Адольф головой вперёд ринулся в вентиляцию.
— Нет! — закричал Джек, перевалился через труп охранника и по залитому кровью полу подполз к вентиляционному отверстию. Сунул руку внутрь, зашарил в пустоте. Из трубы, исчезая где-то вдали и внизу, доносился торопливый топот. Потом наступила тишина — только хрипели легкие Джека.
Он лежал на животе неподалеку от тела Дэйва Чемберса; в отделении пахло как на скотобойне. Джеку хотелось отдохнуть — просто свернуться калачиком и позволить разуму съехать в темноту по длинному-длинному склону. Однако Адольф все ещё был в больнице, и в данную минуту, скорее всего, следуя по вентиляционной трубе, он пробирался на нижние этажи. Монстр мог вылезти, где ему только заблагорассудиться. Джек лежал, дрожал всем телом и пытался думать. Что-то из сказанного Тимом Клаузеном… что-то про…
«Ему страшно жаль, что новая жизнь приходит в этот мир, — сказал тогда мальчик. — Младенцы — вот кого нужно освободить в первую очередь».
И тогда Джек понял, почему лучшие друзья Тима позволили забрать его в больницу.
Во всех больницах есть родильное отделение.
Рядом с его левым ухом раздалось тихое шипение.

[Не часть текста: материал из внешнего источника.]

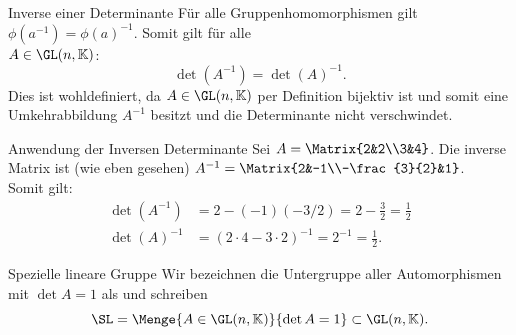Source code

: \begin{Wiederholung}{Inverse einer Determinante}
Für alle Gruppenhomomorphismen gilt $\phi(a^{-1})=\phi(a)^{-1}$. Somit gilt für alle\\
$A\in\GL(n,\mathbb{K})$:
\begin{equation}
    \det(A^{-1})=\det(A)^{-1}.
\end{equation}
Dies ist wohldefiniert, da $A\in\GL(n,\mathbb{K})$ per Definition bijektiv ist und somit eine Umkehrabbildung $A^{-1}$ besitzt und die Determinante nicht verschwindet.
\end{Wiederholung}
\begin{Wiederholung}
{Anwendung der Inversen Determinante}
Sei $A=\Matrix{2&2\\3&4}$. Die inverse Matrix ist (wie eben gesehen) $A^{-1}=\Matrix{2&-1\\-\frac{3}{2}&1}$.\\
Somit gilt:
\begin{align*}
    \det(A^{-1})&=2-(-1)(-3/2)=2-\frac{3}{2}=\frac{1}{2}\\
    \det(A)^{-1}&=(2\cdot 4-3\cdot 2)^{-1}=2^{-1}=\frac{1}{2}.
\end{align*}
\end{Wiederholung}
\begin{Def}
{Spezielle lineare Gruppe}
Wir bezeichnen die Untergruppe aller Automorphismen mit $\det A=1$ als  und schreiben
\begin{equation}
    \SL=\Menge{A\in \GL(n,\mathbb{K})}{\det A=1}\subset \GL(n,\mathbb{K}).
\end{equation}
\end{Def}


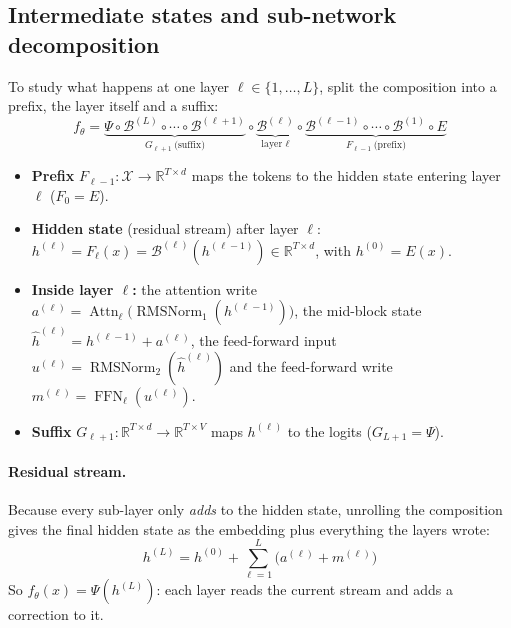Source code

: \documentclass[10pt,a4paper]{article}
\newcommand{\op}[1]{\operatorname{#1}}
\theoremstyle{definition}
\begin{document}
\subsection{Intermediate states and sub-network decomposition}
To study what happens at one layer $\ell\in\{1,\dots,L\}$, split the composition into a prefix, the layer itself and a suffix:
\begin{equation}
  f_\theta = \underbrace{\Psi\circ\mathcal{B}^{(L)}\circ\cdots\circ\mathcal{B}^{(\ell+1)}}_{G_{\ell+1}\ \text{(suffix)}}\circ\underbrace{\mathcal{B}^{(\ell)}}_{\text{layer }\ell}\circ\underbrace{\mathcal{B}^{(\ell-1)}\circ\cdots\circ\mathcal{B}^{(1)}\circ E}_{F_{\ell-1}\ \text{(prefix)}}
\end{equation}
\begin{itemize}
\item \textbf{Prefix} $F_{\ell-1}:\mathcal{X}\to\mathbb{R}^{T\times d}$ maps the tokens to the hidden state entering layer $\ell$ ($F_0=E$).
\item \textbf{Hidden state} (residual stream) after layer $\ell$: $h^{(\ell)}=F_\ell(x)=\mathcal{B}^{(\ell)}(h^{(\ell-1)})\in\mathbb{R}^{T\times d}$, with $h^{(0)}=E(x)$.
\item \textbf{Inside layer $\ell$:} the attention write $a^{(\ell)}=\op{Attn}_\ell\big(\op{RMSNorm}_{1}(h^{(\ell-1)})\big)$, the mid-block state $\hat h^{(\ell)}=h^{(\ell-1)}+a^{(\ell)}$, the feed-forward input $u^{(\ell)}=\op{RMSNorm}_{2}(\hat h^{(\ell)})$ and the feed-forward write $m^{(\ell)}=\op{FFN}_\ell(u^{(\ell)})$.
\item \textbf{Suffix} $G_{\ell+1}:\mathbb{R}^{T\times d}\to\mathbb{R}^{T\times V}$ maps $h^{(\ell)}$ to the logits ($G_{L+1}=\Psi$).
\end{itemize}
\paragraph{Residual stream.} Because every sub-layer only \emph{adds} to the hidden state, unrolling the composition gives the final hidden state as the embedding plus everything the layers wrote:
\begin{equation}
  h^{(L)} = h^{(0)} + \sum_{\ell=1}^{L}\big(a^{(\ell)}+m^{(\ell)}\big)
\end{equation}
So $f_\theta(x)=\Psi(h^{(L)})$: each layer reads the current stream and adds a correction to it.
\end{document}
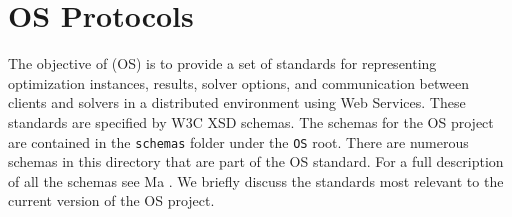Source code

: \documentclass[11pt]{article}
\renewcommand{\_}{{\char"5F}}
\renewcommand{\{}{{\char"7B}}
\renewcommand{\}}{{\char"7D}}
\renewcommand{\^}{{\char"0D}}
\renewcommand{\'}{{\char"0D}}
\begin{document}
\section{OS Protocols}\label{section:schemadescriptions}



The objective of  (OS) is to provide a set of standards for representing optimization instances, results, solver options, and communication between clients and solvers in a distributed environment using Web Services.  These standards are specified by W3C XSD schemas. The schemas for the OS project are contained in the {\tt schemas} folder under the {\tt OS} root. There are numerous schemas in this directory that are part of the OS standard. For a full description of all the schemas see  Ma \cite{junma2005}.  We briefly discuss the standards most relevant to the current version of the OS project.
\end{document}

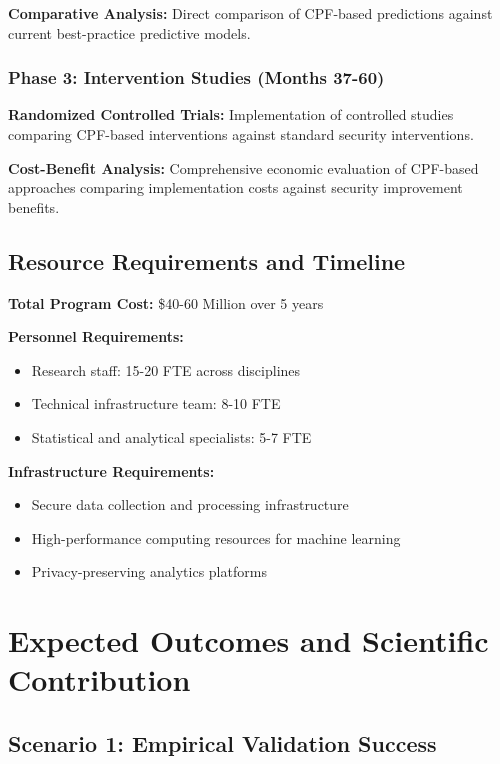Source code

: \documentclass[11pt,a4paper]{article}
\begin{document}
\textbf{Comparative Analysis:} Direct comparison of CPF-based predictions against current best-practice predictive models.

\subsubsection{Phase 3: Intervention Studies (Months 37-60)}

\textbf{Randomized Controlled Trials:} Implementation of controlled studies comparing CPF-based interventions against standard security interventions.

\textbf{Cost-Benefit Analysis:} Comprehensive economic evaluation of CPF-based approaches comparing implementation costs against security improvement benefits.

\subsection{Resource Requirements and Timeline}

\textbf{Total Program Cost:} \$40-60 Million over 5 years

\textbf{Personnel Requirements:}
\begin{itemize}
\item Research staff: 15-20 FTE across disciplines
\item Technical infrastructure team: 8-10 FTE
\item Statistical and analytical specialists: 5-7 FTE
\end{itemize}

\textbf{Infrastructure Requirements:}
\begin{itemize}
\item Secure data collection and processing infrastructure
\item High-performance computing resources for machine learning
\item Privacy-preserving analytics platforms
\end{itemize}

\section{Expected Outcomes and Scientific Contribution}

\subsection{Scenario 1: Empirical Validation Success}
\end{document}
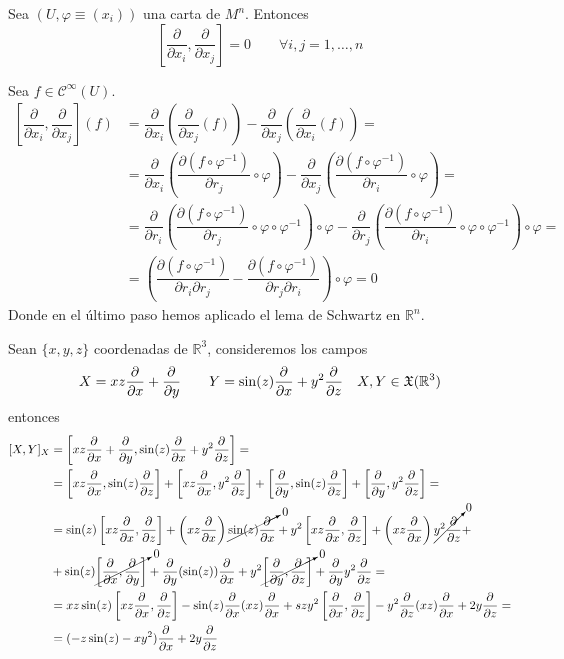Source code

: \begin{prop}
Sea $(U,\varphi\equiv (x_i))$ una carta de $M^n$. Entonces $$\left[\dfrac{\partial}{\partial x_i}, \dfrac{\partial}{\partial x_j}\right] = 0 \qquad \forall i,j = 1,\dots,n$$
\end{prop}
\begin{dem}
Sea $f \in \mathcal{C}^{\infty}(U)$. 
\[ \begin{split}
\left[\dfrac{\partial}{\partial x_i}, \dfrac{\partial}{\partial x_j}\right](f)&  =  \dfrac{\partial}{\partial x_i}\left(\dfrac{\partial}{\partial x_j}(f)\right) - \dfrac{\partial}{\partial x_j}\left(\dfrac{\partial}{\partial x_i}(f)\right) = \\ & = \dfrac{\partial}{\partial x_i}\left(\dfrac{\partial (f\circ \varphi^{-1})}{\partial r_j} \circ \varphi \right) - \dfrac{\partial}{\partial x_j}\left(\dfrac{\partial (f\circ \varphi^{-1})}{\partial r_i} \circ \varphi \right)  = \\ & = \dfrac{\partial}{\partial r_i} \left(\dfrac{\partial (f\circ \varphi^{-1})}{\partial r_j} \circ \varphi \circ \varphi^{-1} \right) \circ \varphi - \dfrac{\partial}{\partial r_j} \left(\dfrac{\partial (f\circ \varphi^{-1})}{\partial r_i} \circ \varphi \circ \varphi^{-1} \right) \circ \varphi= \\ & = \left(\dfrac{\partial (f\circ \varphi^{-1})}{\partial r_i \partial r_j} - \dfrac{\partial (f\circ \varphi^{-1})}{\partial r_j \partial r_i} \right) \circ \varphi = 0 \end{split}\]
Donde en el último paso hemos aplicado el lema de Schwartz en $\mathbb{R}^n$.
\end{dem}
\begin{ejem}
    Sean $\{x,y,z\}$ coordenadas de $\mathbb R^3$, consideremos los campos 
    $$X=xz\pd{}{x}+\pd{}{y}\qquad Y=\sin(z)\pd{}{x} + y^2 \pd{}{z} \quad X,Y \in \mathfrak X(\mathbb R^3)$$
    entonces
    \[ \begin{split}
        [X,Y]_X & = \left[xz\pd{}{x}+\pd{}{y}, \sin(z)\pd{}{x} + y^2 \pd{}{z} \right] = \\ & = \left[ xz\pd{}{x}, \sin(z)\pd{}{z}\right] + \left[ xz\pd{}{x}, y^2 \pd{}{z}\right]+\left[ \pd{}{y}, \sin(z) \pd{}{z} \right]+\left[ \pd{}{y},y^2 \pd{}{z} \right] = \\ & = \sin(z)\left[ xz\pd{}{x}, \pd{}{z}\right] + \left( xz \pd{}{x}\right) \cancelto{0}{\sin(z) \pd{}{x}} + y^2 \left[ xz\pd{}{x}, \pd{}{z} \right] +  \left( xz \pd{}{x}\right) \cancelto{0}{y^2 \pd{}{z}} + \\ & +
        \sin(z) \cancelto{0}{\left[ \pd{}{x},\pd{}{y}\right]} + \pd{}{y} (\sin(z)) \pd{}{x} + y^2 \cancelto{0}{\left[ \pd{}{y},\pd{}{z}\right]} + \pd{}{y} y^2 \pd{}{z} = \\ & = xz\sin(z)\left[ xz\pd{}{x}, \pd{}{z}\right] -\sin(z)\pd{}{x} (xz) \pd{}{x} + szy^2 \left[ \pd{}{x}, \pd{}{z}\right] - y^2 \pd{}{z} (xz) \pd{}{x} + 2y \pd{}{z} = \\ & = (-z\sin(z)-xy^2)\pd{}{x} + 2y \pd{}{z}
    \end{split}\]
\end{ejem}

Там, еле держась на дрожащих ногах, скорчилась Мамаша. Часть головы отсутствовала, по лицу стекали капли бурой сукровицы. Она высунула язык, и тот затрепетал, направленный в сторону Джека. Глаза демоницы были мутными, веки с трудом опускались и поднимались — сытые, омерзительные, понимающие глаза. В них отражалось знание о тварях, которые, будучи однажды выпущенными на волю, вгрызались в мясо и кости этого мира и выплевывали останки, словно хрящи на блюдах варваров. Вероятно, этим тварям предстояло неистово метаться между стенок разума Джека до конца его дней. Но сейчас он должен отшвырнуть безумие, прежде чем оно возьмет над ним верх. Он знал — и был уверен, что Мамаша тоже знает, — Адольф спускается по вентиляции на второй этаж. Туда, где находятся младенцы. Мамаша злобно таращилась на него, она выполнила свой долг.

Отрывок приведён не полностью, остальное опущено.